The fixed effects are the grand mean β₀, the covariate adjusted treatment effect β₁, the effect of the Level 4 covariate β₂, the effect of the Level 3 covariate γ, the effect of the Level 2 covariate δ, and the effect of the Level 1 covariate π. There are two kinds of random effects at Level 4: one associated with variation of the mean of Level 4 units (the ζ_0i) and one associated with the variation of the treatment effects across Level 4 units (the ζ_1i), which are assumed to be independently normally distributed with zero means and variances $σ_{A 4}^{2}$ and $τ_{A 4}^{2}$ , respectively. In addition, there are Level 3 (the η _ij ), Level 2 (the ξ _ijk ), and Level 1 (the ∊ _ijkl ) random effects, which are assumed to be independently normally distributed with zero means and variances $σ_{A 3}^{2}, σ_{A 2}^{2}, a n d σ_{A 1}^{2}$ , respectively. Here the A in the subscript of the residual variances refers to the fact that the model includes covariates, so that the variances are adjusted for the covariates; the variances in a model without covariates would be denoted by $σ_{4}^{2}, τ_{4}^{2}, σ_{3}^{2}, σ_{2}^{2}, a n d σ_{1}^{2}$ , respectively. The covariate outcome correlations are defined in terms of the adjusted and unadjusted variances as $P_{1}^{2} = 1 - {\overset{ˉ}{P}}_{1}^{2} = 1 - σ_{A 1}^{2} / σ_{1}^{2}$ , $P_{2}^{2} = 1 - {\overset{ˉ}{P}}_{2}^{2} = 1 - σ_{A 2}^{2} / σ_{2}^{2}$ , $P_{3}^{2} = 1 - {\overset{ˉ}{P}}_{3}^{2} = 1 - σ_{A 3}^{2} / σ_{3}^{2}$ , $P_{4}^{2} = 1 - {\overset{ˉ}{P}}_{4}^{2} = 1 - σ_{A 4}^{2} / σ_{4}^{2}$ , and $Q_{4}^{2} = 1 - {\overset{ˉ}{Q}}_{4}^{2} = τ_{A 4}^{2} / τ_{4}^{2}$ . Here the notation $\overset{ˉ}{P}$ is used to denote the complement of P; namely, $\overset{ˉ}{P} = 1 - P$ . The notation Q (instead of P) for the variance explained at Level 4 is used to emphasize that it refers to variance explained in the treatment effect, not variance in the unit means, as at other levels.

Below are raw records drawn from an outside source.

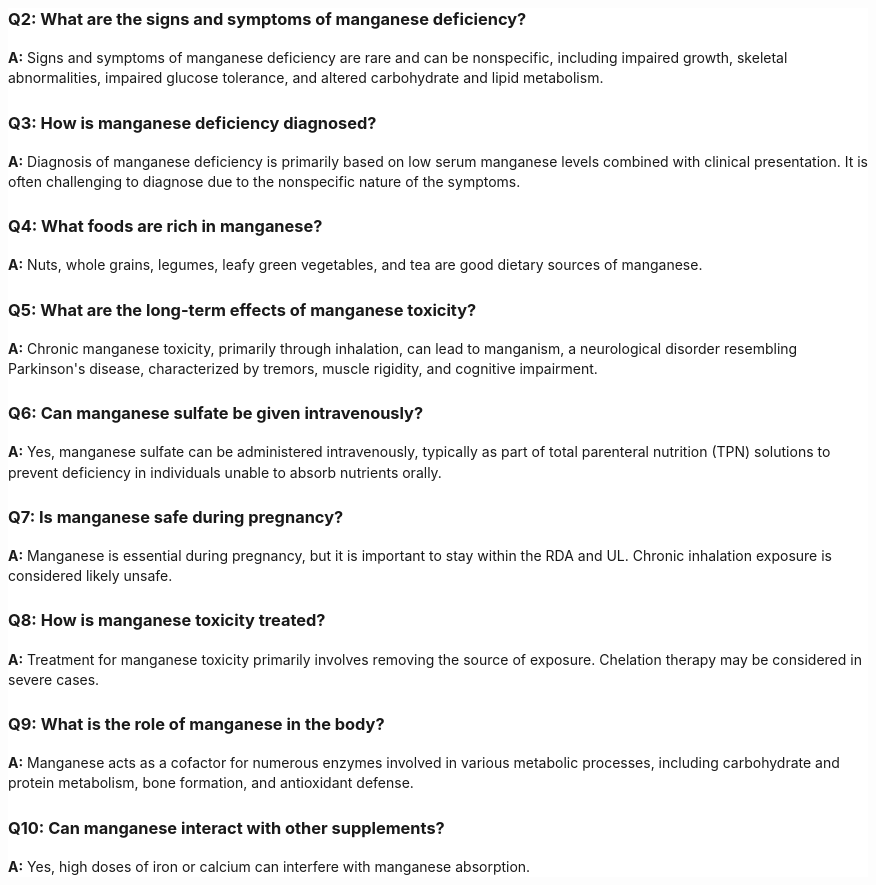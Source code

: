### **Q2: What are the signs and symptoms of manganese deficiency?**

**A:**  Signs and symptoms of manganese deficiency are rare and can be nonspecific, including impaired growth, skeletal abnormalities, impaired glucose tolerance, and altered carbohydrate and lipid metabolism.

### **Q3: How is manganese deficiency diagnosed?**

**A:** Diagnosis of manganese deficiency is primarily based on low serum manganese levels combined with clinical presentation. It is often challenging to diagnose due to the nonspecific nature of the symptoms.

### **Q4: What foods are rich in manganese?**

**A:**  Nuts, whole grains, legumes, leafy green vegetables, and tea are good dietary sources of manganese.

### **Q5:  What are the long-term effects of manganese toxicity?**

**A:** Chronic manganese toxicity, primarily through inhalation, can lead to manganism, a neurological disorder resembling Parkinson's disease, characterized by tremors, muscle rigidity, and cognitive impairment.

### **Q6: Can manganese sulfate be given intravenously?**

**A:** Yes, manganese sulfate can be administered intravenously, typically as part of total parenteral nutrition (TPN) solutions to prevent deficiency in individuals unable to absorb nutrients orally.

### **Q7: Is manganese safe during pregnancy?**

**A:** Manganese is essential during pregnancy, but it is important to stay within the RDA and UL. Chronic inhalation exposure is considered likely unsafe.

### **Q8: How is manganese toxicity treated?**

**A:** Treatment for manganese toxicity primarily involves removing the source of exposure.  Chelation therapy may be considered in severe cases.

### **Q9:  What is the role of manganese in the body?**

**A:** Manganese acts as a cofactor for numerous enzymes involved in various metabolic processes, including carbohydrate and protein metabolism, bone formation, and antioxidant defense.


### **Q10: Can manganese interact with other supplements?**

**A:**  Yes, high doses of iron or calcium can interfere with manganese absorption.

This model reduces to a three-level model if Level 2 is omitted, so that p = 1, $σ_{A 2}^{2} = 0$ , and the δZ_ijk and ξ _ijk terms drop out. It is sensible in this case to rename the highest two levels as Levels 3 and 2. The model reduces to a two-level model if, in addition, Level 1 is omitted, so that n = 1, $σ_{A 1}^{2} = 0,$ and the πX_ijkl and ∊ _ijkl terms drop out. It is sensible in this case to rename the highest level as Level 2 and the remaining level as Level 1.

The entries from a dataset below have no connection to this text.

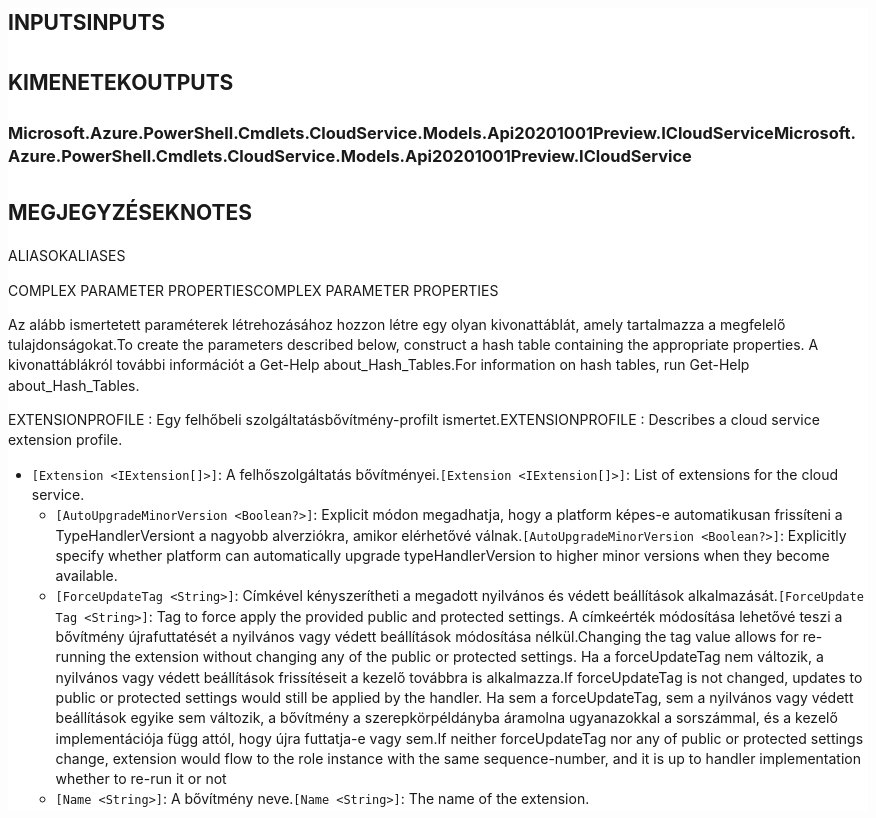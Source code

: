 ## <span data-ttu-id="03bdd-174">INPUTS</span><span class="sxs-lookup"><span data-stu-id="03bdd-174">INPUTS</span></span>

## <span data-ttu-id="03bdd-175">KIMENETEK</span><span class="sxs-lookup"><span data-stu-id="03bdd-175">OUTPUTS</span></span>

### <span data-ttu-id="03bdd-176">Microsoft.Azure.PowerShell.Cmdlets.CloudService.Models.Api20201001Preview.ICloudService</span><span class="sxs-lookup"><span data-stu-id="03bdd-176">Microsoft.Azure.PowerShell.Cmdlets.CloudService.Models.Api20201001Preview.ICloudService</span></span>

## <span data-ttu-id="03bdd-177">MEGJEGYZÉSEK</span><span class="sxs-lookup"><span data-stu-id="03bdd-177">NOTES</span></span>

<span data-ttu-id="03bdd-178">ALIASOK</span><span class="sxs-lookup"><span data-stu-id="03bdd-178">ALIASES</span></span>

<span data-ttu-id="03bdd-179">COMPLEX PARAMETER PROPERTIES</span><span class="sxs-lookup"><span data-stu-id="03bdd-179">COMPLEX PARAMETER PROPERTIES</span></span>

<span data-ttu-id="03bdd-180">Az alább ismertetett paraméterek létrehozásához hozzon létre egy olyan kivonattáblát, amely tartalmazza a megfelelő tulajdonságokat.</span><span class="sxs-lookup"><span data-stu-id="03bdd-180">To create the parameters described below, construct a hash table containing the appropriate properties.</span></span> <span data-ttu-id="03bdd-181">A kivonattáblákról további információt a Get-Help about_Hash_Tables.</span><span class="sxs-lookup"><span data-stu-id="03bdd-181">For information on hash tables, run Get-Help about_Hash_Tables.</span></span>


<span data-ttu-id="03bdd-182">EXTENSIONPROFILE <ICloudServiceExtensionProfile> : Egy felhőbeli szolgáltatásbővítmény-profilt ismertet.</span><span class="sxs-lookup"><span data-stu-id="03bdd-182">EXTENSIONPROFILE <ICloudServiceExtensionProfile>: Describes a cloud service extension profile.</span></span>
  - <span data-ttu-id="03bdd-183">`[Extension <IExtension[]>]`: A felhőszolgáltatás bővítményei.</span><span class="sxs-lookup"><span data-stu-id="03bdd-183">`[Extension <IExtension[]>]`: List of extensions for the cloud service.</span></span>
    - <span data-ttu-id="03bdd-184">`[AutoUpgradeMinorVersion <Boolean?>]`: Explicit módon megadhatja, hogy a platform képes-e automatikusan frissíteni a TypeHandlerVersiont a nagyobb alverziókra, amikor elérhetővé válnak.</span><span class="sxs-lookup"><span data-stu-id="03bdd-184">`[AutoUpgradeMinorVersion <Boolean?>]`: Explicitly specify whether platform can automatically upgrade typeHandlerVersion to higher minor versions when they become available.</span></span>
    - <span data-ttu-id="03bdd-185">`[ForceUpdateTag <String>]`: Címkével kényszerítheti a megadott nyilvános és védett beállítások alkalmazását.</span><span class="sxs-lookup"><span data-stu-id="03bdd-185">`[ForceUpdateTag <String>]`: Tag to force apply the provided public and protected settings.</span></span>         <span data-ttu-id="03bdd-186">A címkeérték módosítása lehetővé teszi a bővítmény újrafuttatését a nyilvános vagy védett beállítások módosítása nélkül.</span><span class="sxs-lookup"><span data-stu-id="03bdd-186">Changing the tag value allows for re-running the extension without changing any of the public or protected settings.</span></span>         <span data-ttu-id="03bdd-187">Ha a forceUpdateTag nem változik, a nyilvános vagy védett beállítások frissítéseit a kezelő továbbra is alkalmazza.</span><span class="sxs-lookup"><span data-stu-id="03bdd-187">If forceUpdateTag is not changed, updates to public or protected settings would still be applied by the handler.</span></span>         <span data-ttu-id="03bdd-188">Ha sem a forceUpdateTag, sem a nyilvános vagy védett beállítások egyike sem változik, a bővítmény a szerepkörpéldányba áramolna ugyanazokkal a sorszámmal, és a kezelő implementációja függ attól, hogy újra futtatja-e vagy sem.</span><span class="sxs-lookup"><span data-stu-id="03bdd-188">If neither forceUpdateTag nor any of public or protected settings change, extension would flow to the role instance with the same sequence-number, and         it is up to handler implementation whether to re-run it or not</span></span>
    - <span data-ttu-id="03bdd-189">`[Name <String>]`: A bővítmény neve.</span><span class="sxs-lookup"><span data-stu-id="03bdd-189">`[Name <String>]`: The name of the extension.</span></span>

The intraclass correlations ρ₂, ρ₃, and ρ₄, and the heterogeneity parameter ω₄ are defined in terms of the unadjusted variances as in the model with no covariates. The covariate outcome correlations are defined in terms of the adjusted ( $σ_{A i}^{2}$ and $τ_{A 4}^{2}$ ) and unadjusted ( $σ_{i}^{2}$ and $τ_{4}^{2}$ ) variances as ${\overset{ˉ}{P}}_{1}^{2} = 1 - P_{1}^{2} = 1 - σ_{A 1}^{2} / σ_{1}^{2}$ , ${\overset{ˉ}{P}}_{2}^{2} = 1 - P_{2}^{2} = 1 - σ_{A 2}^{2} / σ_{2}^{2}$ , ${\overset{ˉ}{P}}_{3}^{2} = 1 - P_{3}^{2} = 1 - σ_{A 3}^{2} / σ_{3}^{2}$ , and ${\overset{ˉ}{Q}}_{4}^{2} = 1 - Q_{4}^{2} = 1 - τ_{A 4}^{2} / τ_{4}^{2}$ .

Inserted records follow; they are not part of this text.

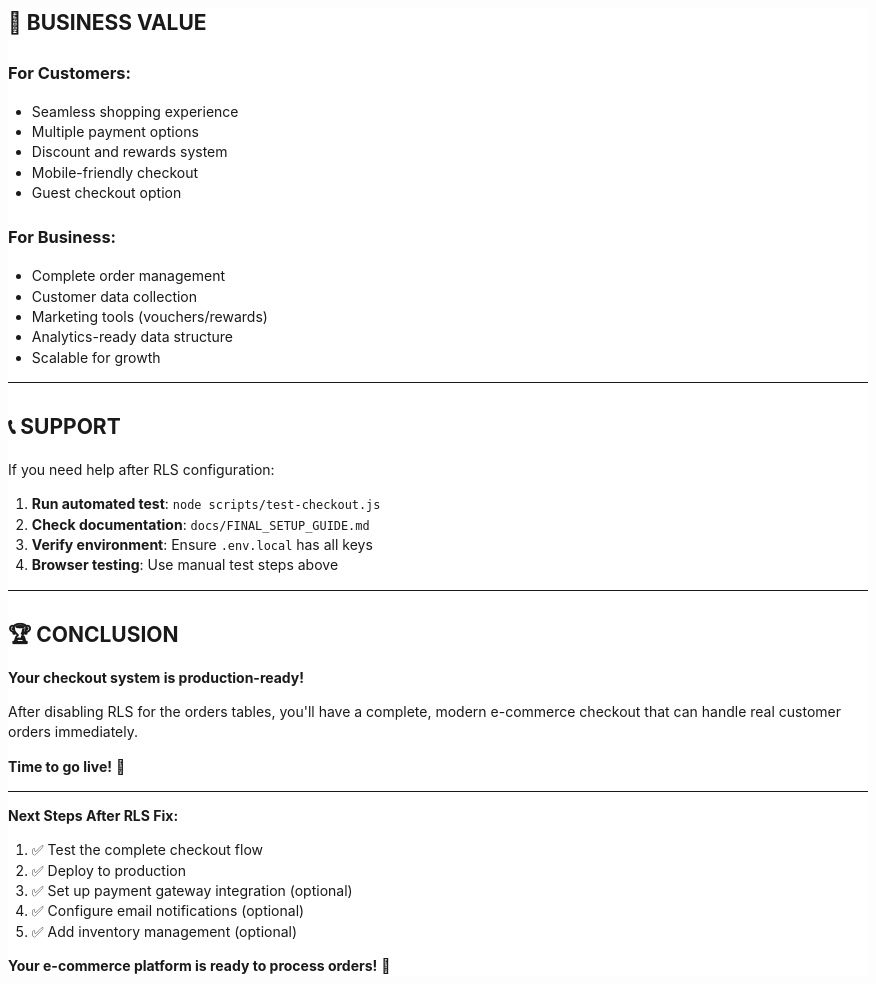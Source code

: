
## 🎯 **BUSINESS VALUE**

### **For Customers:**
- Seamless shopping experience
- Multiple payment options
- Discount and rewards system
- Mobile-friendly checkout
- Guest checkout option

### **For Business:**
- Complete order management
- Customer data collection
- Marketing tools (vouchers/rewards)
- Analytics-ready data structure
- Scalable for growth

---

## 📞 **SUPPORT**

If you need help after RLS configuration:

1. **Run automated test**: `node scripts/test-checkout.js`
2. **Check documentation**: `docs/FINAL_SETUP_GUIDE.md`
3. **Verify environment**: Ensure `.env.local` has all keys
4. **Browser testing**: Use manual test steps above

---

## 🏆 **CONCLUSION**

**Your checkout system is production-ready!** 

After disabling RLS for the orders tables, you'll have a complete, modern e-commerce checkout that can handle real customer orders immediately.

**Time to go live!** 🚀

---

**Next Steps After RLS Fix:**
1. ✅ Test the complete checkout flow
2. ✅ Deploy to production
3. ✅ Set up payment gateway integration (optional)
4. ✅ Configure email notifications (optional)
5. ✅ Add inventory management (optional)

**Your e-commerce platform is ready to process orders!** 🛒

Intraclass Correlations and Heterogeneity Parameters

Three parameters are necessary to specify the four-level intraclass correlation structure, and the intraclass correlations ρ₂, ρ₃, and ρ₄ (and $\overset{ˉ}{ρ} = 1 - ρ_{2} - <$ ) are defined in exactly the same way as in Equation 2 for the hierarchical design. However, in randomized block designs, the variance of the treatment effect also depends on an additional parameter describing the variance of the treatment effects across clusters (blocks or Level 4 units). There are alternative ways to represent this parameter, but a scale-free representation is the ratio of the variance of the treatment effects across Level 4 units ( $τ_{4}^{2}$ ) to the variance of the means of Level 4 units ( $σ_{4}^{2}$ ); that is, $ω_{4} = τ_{4}^{2} / σ_{4}^{2}$ .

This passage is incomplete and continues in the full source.